Professor Finn Giuliani
Caloric cooling exploits materials engineered to change the temperature in response to an applied external field. This applied external field could include materials that respond to magnets, electricity or stress. These materials can be functionalised into devices, which can be integrated into solid-state cooling systems that are energy-efficiency and free from refrigerant gases.
Within the field of caloric cooling, the magnetic approach has two unique advantages: the driving area is derived from a compact permanent magnet (requiring no input power) and almost as a consequence, unused work within each cooling cycle can be readily recovered with nearly perfect efficiency. These two advantages mean magnetic cooling can be very energy efficient. However, to practically realise these advantages, the materials must be produced in very thin defect-free slices. Professor Giuliani will investigate how these can be produced as quickly and efficiently as possible.
Dr Peter Petrov
Led by Cranfield University, the SAUNA project investigates the Water vapour corrosion of metallic and ceramic components in hydrogen-fuelled engines. It is estimated that hydrogen combustion in an aerospace gas turbine would produce about 2.6 times more water vapour than kerosene fuel. This increased water vapour can lead to unexpected corrosion mechanisms compared to conventional fuels. Consequently, different, more corrosion-resistant materials might have to be used in future engine designs.
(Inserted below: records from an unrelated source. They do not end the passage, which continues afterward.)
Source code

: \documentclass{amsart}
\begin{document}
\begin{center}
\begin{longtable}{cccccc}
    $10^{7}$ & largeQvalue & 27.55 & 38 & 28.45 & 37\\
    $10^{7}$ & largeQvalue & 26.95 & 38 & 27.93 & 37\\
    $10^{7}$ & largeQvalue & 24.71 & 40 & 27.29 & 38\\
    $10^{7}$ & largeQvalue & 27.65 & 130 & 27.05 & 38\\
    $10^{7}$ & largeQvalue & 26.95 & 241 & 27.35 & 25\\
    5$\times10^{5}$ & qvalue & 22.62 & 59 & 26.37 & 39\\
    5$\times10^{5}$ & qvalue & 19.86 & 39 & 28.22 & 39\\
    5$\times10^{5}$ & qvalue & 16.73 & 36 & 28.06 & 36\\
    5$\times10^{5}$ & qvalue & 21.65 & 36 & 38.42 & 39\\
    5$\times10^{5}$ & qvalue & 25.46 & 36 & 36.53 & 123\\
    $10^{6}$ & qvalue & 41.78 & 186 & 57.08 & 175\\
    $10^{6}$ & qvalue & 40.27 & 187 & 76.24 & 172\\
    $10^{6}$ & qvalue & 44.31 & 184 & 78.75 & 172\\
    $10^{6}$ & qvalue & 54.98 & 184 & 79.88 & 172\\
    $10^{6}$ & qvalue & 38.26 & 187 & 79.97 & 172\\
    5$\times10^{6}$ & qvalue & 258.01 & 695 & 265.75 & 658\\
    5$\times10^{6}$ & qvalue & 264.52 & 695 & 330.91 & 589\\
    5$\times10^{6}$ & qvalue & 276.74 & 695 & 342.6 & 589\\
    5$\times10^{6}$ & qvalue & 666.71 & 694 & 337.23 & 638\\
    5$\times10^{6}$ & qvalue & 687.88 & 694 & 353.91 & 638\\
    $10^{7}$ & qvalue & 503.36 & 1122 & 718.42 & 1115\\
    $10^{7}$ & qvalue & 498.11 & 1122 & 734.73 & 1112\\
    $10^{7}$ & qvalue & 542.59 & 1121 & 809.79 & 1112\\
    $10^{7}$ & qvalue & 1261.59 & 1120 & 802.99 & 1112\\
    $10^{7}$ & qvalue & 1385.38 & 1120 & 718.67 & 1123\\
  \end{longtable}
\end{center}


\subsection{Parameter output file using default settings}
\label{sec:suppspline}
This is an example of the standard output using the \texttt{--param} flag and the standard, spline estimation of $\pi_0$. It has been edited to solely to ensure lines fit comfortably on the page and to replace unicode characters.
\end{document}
Currently, a testing capability to cover temperature and water vapour ranges required by automotive and aerospace industries has yet to exist in the UK. Imperial College London will partner with Cranfield to characterise the chemistry and microstructure of the corrosion products developed after the water vapour corrosion experiments.
Professor Koon-Yang Lee
The recycling of flexible plastic packaging is still a challenge. Existing materials and plastics recovery facilities still need to be equipped to handle flexible plastics. In addition, many flexible plastics manufactured today consist of multiple distinct plastic layers, which makes recycling difficult. Consequently, flexible plastic packaging waste will always end up in landfill or leak into the environment.
A viable solution to this challenge is to substitute fossil-derived flexible packaging with fully renewable materials to reduce the overall carbon footprint and waste management concerns. Professor Koon-Yang Lee and his team will work with Dr Jonathan Blaker at the University of Manchester to develop sustainable, flexible plastic packaging.
Professor Eduardo Saiz Gutierrez
Sintering, the processing of ceramics and refractory metals, is an energy-intensive process with an associated carbon footprint. Despite the advances in the field, fundamental knowledge of the mechanisms that control densification and microstructural evolution is limited.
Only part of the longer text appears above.